YOUR TASK: Copy out exactly the lines below that run from the one holding "est:~\star dies ejus" to the one holding "cælos tuos, et", keeping both of those lines and no others.

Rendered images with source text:
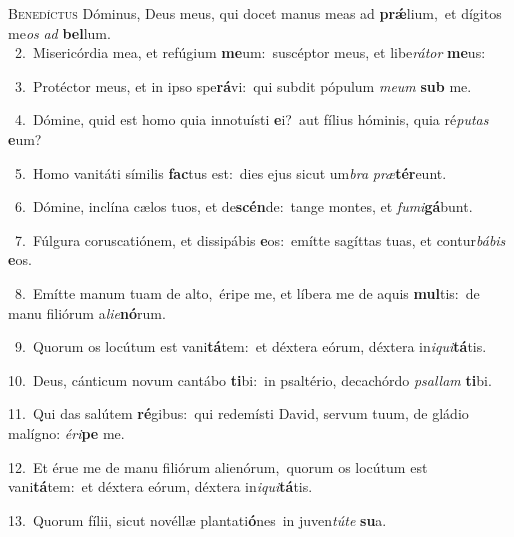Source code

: \lettrine{\initial\textcolor{\initialcolor}{B}}{enedíctus} Dóminus, Deus meus, qui docet manus meas ad \textbf{prǽ}\-lium,~\star et dígitos me\textit{os} \textit{ad} \textbf{bel}\-lum.\\
{\numbfont\textcolor{\numbcolor}{~2.}}~Misericórdia mea, et refúgium \textbf{me}\-um:~\star suscéptor meus, et libe\-\textit{rá}\-\textit{tor} \textbf{me}\-us:\par
{\numbfont\textcolor{\numbcolor}{~3.}}~Protéctor meus, et in ipso spe\-\textbf{rá}\-vi:~\star qui subdit pópulum \textit{me}\-\textit{um} \textbf{sub} me.\par
{\numbfont\textcolor{\numbcolor}{~4.}}~Dómine, quid est homo quia innotuísti \textbf{e}\-i?~\star aut fílius hóminis, quia ré\-\textit{pu}\-\textit{tas} \textbf{e}\-um?\par
{\numbfont\textcolor{\numbcolor}{~5.}}~Homo vanitáti símilis \textbf{fac}\-tus est:~\star dies ejus sicut um\textit{bra} \textit{præ}\-\textbf{tér}eunt.\par
{\numbfont\textcolor{\numbcolor}{~6.}}~Dómine, inclína cælos tuos, et de\-\textbf{scén}\-de:~\star tange montes, et \textit{fu}\-\textit{mi}\textbf{gá}bunt.\par
{\numbfont\textcolor{\numbcolor}{~7.}}~Fúlgura coruscatiónem, et dissipábis \textbf{e}\-os:~\star emítte sagíttas tuas, et contur\-\textit{bá}\-\textit{bis} \textbf{e}\-os.\par
{\numbfont\textcolor{\numbcolor}{~8.}}~Emítte manum tuam de alto,~\dagger éripe me, et líbera me de aquis \textbf{mul}\-tis:~\star de manu filiórum a\-\textit{li}\-\textit{e}\textbf{nó}rum.\par
{\numbfont\textcolor{\numbcolor}{~9.}}~Quorum os locútum est vani\-\textbf{tá}\-tem:~\star et déxtera eórum, déxtera in\-\textit{i}\-\textit{qui}\textbf{tá}tis.\par
{\numbfont\textcolor{\numbcolor}{10.}}~Deus, cánticum novum cantábo \textbf{ti}\-bi:~\star in psaltério, decachórdo \textit{psal}\-\textit{lam} \textbf{ti}\-bi.\par
{\numbfont\textcolor{\numbcolor}{11.}}~Qui das salútem \textbf{ré}\-gibus:~\star qui redemísti David, servum tuum, de gládio malígno: \textit{é}\-\textit{ri}\textbf{pe} me.\par
{\numbfont\textcolor{\numbcolor}{12.}}~Et érue me de manu filiórum alienórum,~\dagger quorum os locútum est vani\-\textbf{tá}\-tem:~\star et déxtera eórum, déxtera in\-\textit{i}\-\textit{qui}\textbf{tá}tis.\par
{\numbfont\textcolor{\numbcolor}{13.}}~Quorum fílii, sicut novéllæ plantati\-\textbf{ó}\-nes~\star in juven\-\textit{tú}\-\textit{te} \textbf{su}\-a.\par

SOLUTION:
{\numbfont\textcolor{\numbcolor}{~5.}}~Homo vanitáti símilis \textbf{fac}\-tus est:~\star dies ejus sicut um\textit{bra} \textit{præ}\-\textbf{tér}eunt.\par
{\numbfont\textcolor{\numbcolor}{~6.}}~Dómine, inclína cælos tuos, et de\-\textbf{scén}\-de:~\star tange montes, et \textit{fu}\-\textit{mi}\textbf{gá}bunt.\par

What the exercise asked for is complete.